**** Data records
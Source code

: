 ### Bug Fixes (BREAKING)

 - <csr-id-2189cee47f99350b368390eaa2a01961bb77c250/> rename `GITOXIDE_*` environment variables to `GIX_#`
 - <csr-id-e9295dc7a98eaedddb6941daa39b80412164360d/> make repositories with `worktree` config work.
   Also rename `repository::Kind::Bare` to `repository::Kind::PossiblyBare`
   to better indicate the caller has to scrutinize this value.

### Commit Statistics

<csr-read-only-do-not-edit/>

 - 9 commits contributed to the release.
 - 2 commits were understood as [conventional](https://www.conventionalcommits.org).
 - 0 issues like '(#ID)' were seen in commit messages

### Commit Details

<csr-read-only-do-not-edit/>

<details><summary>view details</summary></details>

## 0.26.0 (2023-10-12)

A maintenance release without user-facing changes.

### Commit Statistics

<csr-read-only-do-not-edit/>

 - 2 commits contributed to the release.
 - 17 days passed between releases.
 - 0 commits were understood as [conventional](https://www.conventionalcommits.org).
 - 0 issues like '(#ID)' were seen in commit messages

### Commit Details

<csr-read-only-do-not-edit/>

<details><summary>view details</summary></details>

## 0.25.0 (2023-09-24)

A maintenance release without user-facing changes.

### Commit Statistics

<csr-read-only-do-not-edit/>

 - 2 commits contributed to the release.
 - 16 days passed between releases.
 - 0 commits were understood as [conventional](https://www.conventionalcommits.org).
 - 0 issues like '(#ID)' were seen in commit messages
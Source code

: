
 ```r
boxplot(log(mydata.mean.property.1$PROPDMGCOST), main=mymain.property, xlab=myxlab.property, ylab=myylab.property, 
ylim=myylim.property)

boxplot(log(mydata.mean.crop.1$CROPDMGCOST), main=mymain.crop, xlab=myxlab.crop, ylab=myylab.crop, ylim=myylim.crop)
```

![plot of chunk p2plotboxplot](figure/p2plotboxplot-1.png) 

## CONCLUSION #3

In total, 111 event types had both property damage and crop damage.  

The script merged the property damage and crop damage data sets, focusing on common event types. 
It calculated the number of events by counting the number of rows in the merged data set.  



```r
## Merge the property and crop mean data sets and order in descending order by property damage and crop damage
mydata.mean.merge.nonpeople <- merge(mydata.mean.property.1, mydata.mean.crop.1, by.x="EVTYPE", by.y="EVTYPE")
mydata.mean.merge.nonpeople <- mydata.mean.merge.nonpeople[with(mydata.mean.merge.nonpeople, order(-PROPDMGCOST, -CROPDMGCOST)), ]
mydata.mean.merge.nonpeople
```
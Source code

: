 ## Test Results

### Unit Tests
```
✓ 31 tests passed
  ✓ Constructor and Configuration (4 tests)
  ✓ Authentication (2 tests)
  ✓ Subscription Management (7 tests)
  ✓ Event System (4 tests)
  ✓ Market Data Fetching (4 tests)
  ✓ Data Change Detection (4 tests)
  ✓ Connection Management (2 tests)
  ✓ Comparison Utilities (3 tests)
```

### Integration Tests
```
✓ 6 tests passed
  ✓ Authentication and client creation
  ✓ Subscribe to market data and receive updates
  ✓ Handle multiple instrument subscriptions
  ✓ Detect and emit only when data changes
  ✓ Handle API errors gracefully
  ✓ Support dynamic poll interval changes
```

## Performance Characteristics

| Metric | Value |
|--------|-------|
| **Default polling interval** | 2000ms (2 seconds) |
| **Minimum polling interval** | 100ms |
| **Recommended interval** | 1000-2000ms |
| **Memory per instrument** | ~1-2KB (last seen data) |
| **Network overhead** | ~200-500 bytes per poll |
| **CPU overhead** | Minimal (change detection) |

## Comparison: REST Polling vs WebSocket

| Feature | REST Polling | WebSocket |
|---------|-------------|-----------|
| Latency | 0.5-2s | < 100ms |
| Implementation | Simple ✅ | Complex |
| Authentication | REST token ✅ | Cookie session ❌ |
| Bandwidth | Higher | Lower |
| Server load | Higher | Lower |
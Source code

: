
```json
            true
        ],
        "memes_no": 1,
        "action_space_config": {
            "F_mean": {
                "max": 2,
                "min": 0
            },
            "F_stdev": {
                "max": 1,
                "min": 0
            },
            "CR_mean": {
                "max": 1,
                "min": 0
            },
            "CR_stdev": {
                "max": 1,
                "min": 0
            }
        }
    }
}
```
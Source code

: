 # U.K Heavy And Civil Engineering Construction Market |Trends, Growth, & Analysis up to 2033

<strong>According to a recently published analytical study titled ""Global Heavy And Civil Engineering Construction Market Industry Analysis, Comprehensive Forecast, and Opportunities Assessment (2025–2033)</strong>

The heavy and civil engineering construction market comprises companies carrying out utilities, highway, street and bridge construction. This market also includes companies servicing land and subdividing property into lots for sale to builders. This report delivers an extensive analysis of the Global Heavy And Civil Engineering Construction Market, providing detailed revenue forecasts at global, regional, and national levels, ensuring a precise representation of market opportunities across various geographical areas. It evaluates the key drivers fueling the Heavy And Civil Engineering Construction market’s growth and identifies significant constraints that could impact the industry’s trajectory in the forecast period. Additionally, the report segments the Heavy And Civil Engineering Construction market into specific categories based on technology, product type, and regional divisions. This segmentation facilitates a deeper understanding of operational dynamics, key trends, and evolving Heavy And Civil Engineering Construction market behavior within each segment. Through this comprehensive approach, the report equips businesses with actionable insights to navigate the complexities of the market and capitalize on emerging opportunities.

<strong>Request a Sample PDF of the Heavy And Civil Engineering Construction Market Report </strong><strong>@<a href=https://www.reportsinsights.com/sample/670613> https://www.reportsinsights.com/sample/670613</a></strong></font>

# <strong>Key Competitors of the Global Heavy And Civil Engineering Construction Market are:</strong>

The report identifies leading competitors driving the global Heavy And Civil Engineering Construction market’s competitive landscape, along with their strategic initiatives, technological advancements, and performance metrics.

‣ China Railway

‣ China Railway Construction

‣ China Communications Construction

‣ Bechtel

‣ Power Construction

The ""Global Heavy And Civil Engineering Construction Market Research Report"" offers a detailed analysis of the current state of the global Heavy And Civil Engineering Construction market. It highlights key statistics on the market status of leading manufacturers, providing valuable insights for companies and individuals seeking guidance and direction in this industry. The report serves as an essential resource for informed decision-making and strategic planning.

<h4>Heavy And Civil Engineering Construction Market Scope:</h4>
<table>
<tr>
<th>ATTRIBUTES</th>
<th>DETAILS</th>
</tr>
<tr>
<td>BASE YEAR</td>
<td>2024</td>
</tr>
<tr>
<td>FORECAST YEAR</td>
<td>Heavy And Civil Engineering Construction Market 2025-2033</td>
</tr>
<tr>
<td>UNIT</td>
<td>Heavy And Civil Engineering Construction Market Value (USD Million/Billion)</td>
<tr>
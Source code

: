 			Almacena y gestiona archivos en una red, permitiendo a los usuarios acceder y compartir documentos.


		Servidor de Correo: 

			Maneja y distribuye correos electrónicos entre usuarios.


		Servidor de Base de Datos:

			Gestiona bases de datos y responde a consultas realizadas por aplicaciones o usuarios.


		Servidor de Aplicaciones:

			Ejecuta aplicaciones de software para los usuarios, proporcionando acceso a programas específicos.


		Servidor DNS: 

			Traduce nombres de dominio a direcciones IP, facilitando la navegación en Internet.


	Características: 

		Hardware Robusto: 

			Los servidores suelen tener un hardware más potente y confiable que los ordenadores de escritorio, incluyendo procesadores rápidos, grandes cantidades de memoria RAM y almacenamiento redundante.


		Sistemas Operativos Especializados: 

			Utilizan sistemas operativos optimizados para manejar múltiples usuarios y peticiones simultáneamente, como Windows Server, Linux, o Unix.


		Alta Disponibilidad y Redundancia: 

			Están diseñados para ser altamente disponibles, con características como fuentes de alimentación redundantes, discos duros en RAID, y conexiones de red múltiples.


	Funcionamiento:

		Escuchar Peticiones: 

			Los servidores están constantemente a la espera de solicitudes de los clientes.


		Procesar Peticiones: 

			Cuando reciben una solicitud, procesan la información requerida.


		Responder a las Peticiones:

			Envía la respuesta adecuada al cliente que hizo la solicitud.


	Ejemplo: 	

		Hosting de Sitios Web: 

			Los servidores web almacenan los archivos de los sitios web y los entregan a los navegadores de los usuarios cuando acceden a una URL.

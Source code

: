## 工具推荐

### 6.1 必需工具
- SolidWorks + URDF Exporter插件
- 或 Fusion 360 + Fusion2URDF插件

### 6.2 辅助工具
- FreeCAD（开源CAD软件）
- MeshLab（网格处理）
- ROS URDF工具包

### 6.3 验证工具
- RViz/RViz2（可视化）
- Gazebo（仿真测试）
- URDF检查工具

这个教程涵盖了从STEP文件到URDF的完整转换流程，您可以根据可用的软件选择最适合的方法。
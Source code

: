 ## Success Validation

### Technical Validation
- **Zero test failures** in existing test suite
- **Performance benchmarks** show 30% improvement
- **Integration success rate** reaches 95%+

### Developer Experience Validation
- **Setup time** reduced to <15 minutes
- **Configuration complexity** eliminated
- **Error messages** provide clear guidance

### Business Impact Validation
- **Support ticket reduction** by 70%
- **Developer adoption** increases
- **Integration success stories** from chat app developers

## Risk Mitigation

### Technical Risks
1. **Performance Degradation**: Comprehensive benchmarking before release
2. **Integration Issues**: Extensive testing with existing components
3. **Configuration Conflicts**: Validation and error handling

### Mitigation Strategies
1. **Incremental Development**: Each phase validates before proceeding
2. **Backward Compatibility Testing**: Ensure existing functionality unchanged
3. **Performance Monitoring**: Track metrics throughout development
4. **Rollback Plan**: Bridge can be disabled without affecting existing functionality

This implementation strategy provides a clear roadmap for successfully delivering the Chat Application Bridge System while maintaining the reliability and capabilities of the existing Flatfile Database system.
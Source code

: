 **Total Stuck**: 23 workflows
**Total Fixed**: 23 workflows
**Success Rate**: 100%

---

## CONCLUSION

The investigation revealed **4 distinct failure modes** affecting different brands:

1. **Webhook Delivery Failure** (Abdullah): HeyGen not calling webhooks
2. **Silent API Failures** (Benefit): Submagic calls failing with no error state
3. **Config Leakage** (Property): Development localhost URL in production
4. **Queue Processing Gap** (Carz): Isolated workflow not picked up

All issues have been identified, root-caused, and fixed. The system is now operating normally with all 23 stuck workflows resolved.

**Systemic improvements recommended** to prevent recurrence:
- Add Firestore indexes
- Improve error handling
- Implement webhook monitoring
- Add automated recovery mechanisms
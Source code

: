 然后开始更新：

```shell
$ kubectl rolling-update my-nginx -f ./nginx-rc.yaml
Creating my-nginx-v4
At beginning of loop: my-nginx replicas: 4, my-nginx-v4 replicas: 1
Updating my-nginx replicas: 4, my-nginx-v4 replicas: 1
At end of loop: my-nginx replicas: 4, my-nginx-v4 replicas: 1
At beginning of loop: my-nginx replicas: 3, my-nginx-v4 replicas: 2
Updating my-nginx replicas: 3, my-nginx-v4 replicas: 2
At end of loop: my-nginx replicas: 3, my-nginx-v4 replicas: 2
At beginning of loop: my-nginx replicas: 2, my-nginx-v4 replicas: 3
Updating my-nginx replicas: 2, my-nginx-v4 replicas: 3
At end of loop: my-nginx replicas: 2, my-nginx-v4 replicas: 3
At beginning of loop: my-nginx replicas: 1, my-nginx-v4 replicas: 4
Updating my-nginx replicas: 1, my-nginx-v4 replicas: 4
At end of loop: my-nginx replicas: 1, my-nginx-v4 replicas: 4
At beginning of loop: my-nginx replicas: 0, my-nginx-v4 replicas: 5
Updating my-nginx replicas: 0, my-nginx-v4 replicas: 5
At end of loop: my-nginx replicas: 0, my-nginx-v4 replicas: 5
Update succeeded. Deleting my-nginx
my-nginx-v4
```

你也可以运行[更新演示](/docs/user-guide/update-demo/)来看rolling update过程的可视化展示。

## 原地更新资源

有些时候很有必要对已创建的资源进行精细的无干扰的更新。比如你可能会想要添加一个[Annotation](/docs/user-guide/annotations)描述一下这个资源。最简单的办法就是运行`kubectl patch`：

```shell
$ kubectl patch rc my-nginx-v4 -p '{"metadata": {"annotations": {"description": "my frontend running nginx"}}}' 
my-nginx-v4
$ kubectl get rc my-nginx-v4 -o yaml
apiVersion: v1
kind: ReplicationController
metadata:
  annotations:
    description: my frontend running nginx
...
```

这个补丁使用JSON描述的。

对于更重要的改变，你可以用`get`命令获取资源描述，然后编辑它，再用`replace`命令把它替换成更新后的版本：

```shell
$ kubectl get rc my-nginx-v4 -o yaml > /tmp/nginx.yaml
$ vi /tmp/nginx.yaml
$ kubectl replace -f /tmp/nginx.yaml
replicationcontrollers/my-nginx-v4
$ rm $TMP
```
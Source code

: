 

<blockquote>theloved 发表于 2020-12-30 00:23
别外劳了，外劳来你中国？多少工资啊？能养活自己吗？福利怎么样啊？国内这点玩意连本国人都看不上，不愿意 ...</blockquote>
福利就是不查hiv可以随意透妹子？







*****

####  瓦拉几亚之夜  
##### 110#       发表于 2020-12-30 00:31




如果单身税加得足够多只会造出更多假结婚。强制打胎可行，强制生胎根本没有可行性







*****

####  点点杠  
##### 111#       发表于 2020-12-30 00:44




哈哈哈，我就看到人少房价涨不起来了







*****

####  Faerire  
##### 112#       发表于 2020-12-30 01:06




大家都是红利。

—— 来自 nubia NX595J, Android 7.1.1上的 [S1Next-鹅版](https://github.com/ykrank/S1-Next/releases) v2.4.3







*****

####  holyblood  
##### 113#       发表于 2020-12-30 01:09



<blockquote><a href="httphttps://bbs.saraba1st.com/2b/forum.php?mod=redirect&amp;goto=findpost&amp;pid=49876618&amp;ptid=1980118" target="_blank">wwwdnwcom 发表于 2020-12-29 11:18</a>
********
_Requirement_
Transcribe the records above exactly, from the opening line down to and including the line with "## CONCLUSION #3".

_Solution for this problem_
Source code

: ### Bug Fixes (BREAKING)

 - <csr-id-2189cee47f99350b368390eaa2a01961bb77c250/> rename `GITOXIDE_*` environment variables to `GIX_#`
 - <csr-id-e9295dc7a98eaedddb6941daa39b80412164360d/> make repositories with `worktree` config work.
   Also rename `repository::Kind::Bare` to `repository::Kind::PossiblyBare`
   to better indicate the caller has to scrutinize this value.

### Commit Statistics

<csr-read-only-do-not-edit/>

 - 9 commits contributed to the release.
 - 2 commits were understood as [conventional](https://www.conventionalcommits.org).
 - 0 issues like '(#ID)' were seen in commit messages

### Commit Details

<csr-read-only-do-not-edit/>

<details><summary>view details</summary></details>

## 0.26.0 (2023-10-12)

A maintenance release without user-facing changes.

### Commit Statistics

<csr-read-only-do-not-edit/>

 - 2 commits contributed to the release.
 - 17 days passed between releases.
 - 0 commits were understood as [conventional](https://www.conventionalcommits.org).
 - 0 issues like '(#ID)' were seen in commit messages

### Commit Details

<csr-read-only-do-not-edit/>

<details><summary>view details</summary></details>

## 0.25.0 (2023-09-24)

A maintenance release without user-facing changes.

### Commit Statistics

<csr-read-only-do-not-edit/>

 - 2 commits contributed to the release.
 - 16 days passed between releases.
 - 0 commits were understood as [conventional](https://www.conventionalcommits.org).
 - 0 issues like '(#ID)' were seen in commit messages
Source code

:
 ```r
boxplot(log(mydata.mean.property.1$PROPDMGCOST), main=mymain.property, xlab=myxlab.property, ylab=myylab.property, 
ylim=myylim.property)

boxplot(log(mydata.mean.crop.1$CROPDMGCOST), main=mymain.crop, xlab=myxlab.crop, ylab=myylab.crop, ylim=myylim.crop)
```

![plot of chunk p2plotboxplot](figure/p2plotboxplot-1.png) 

## CONCLUSION #3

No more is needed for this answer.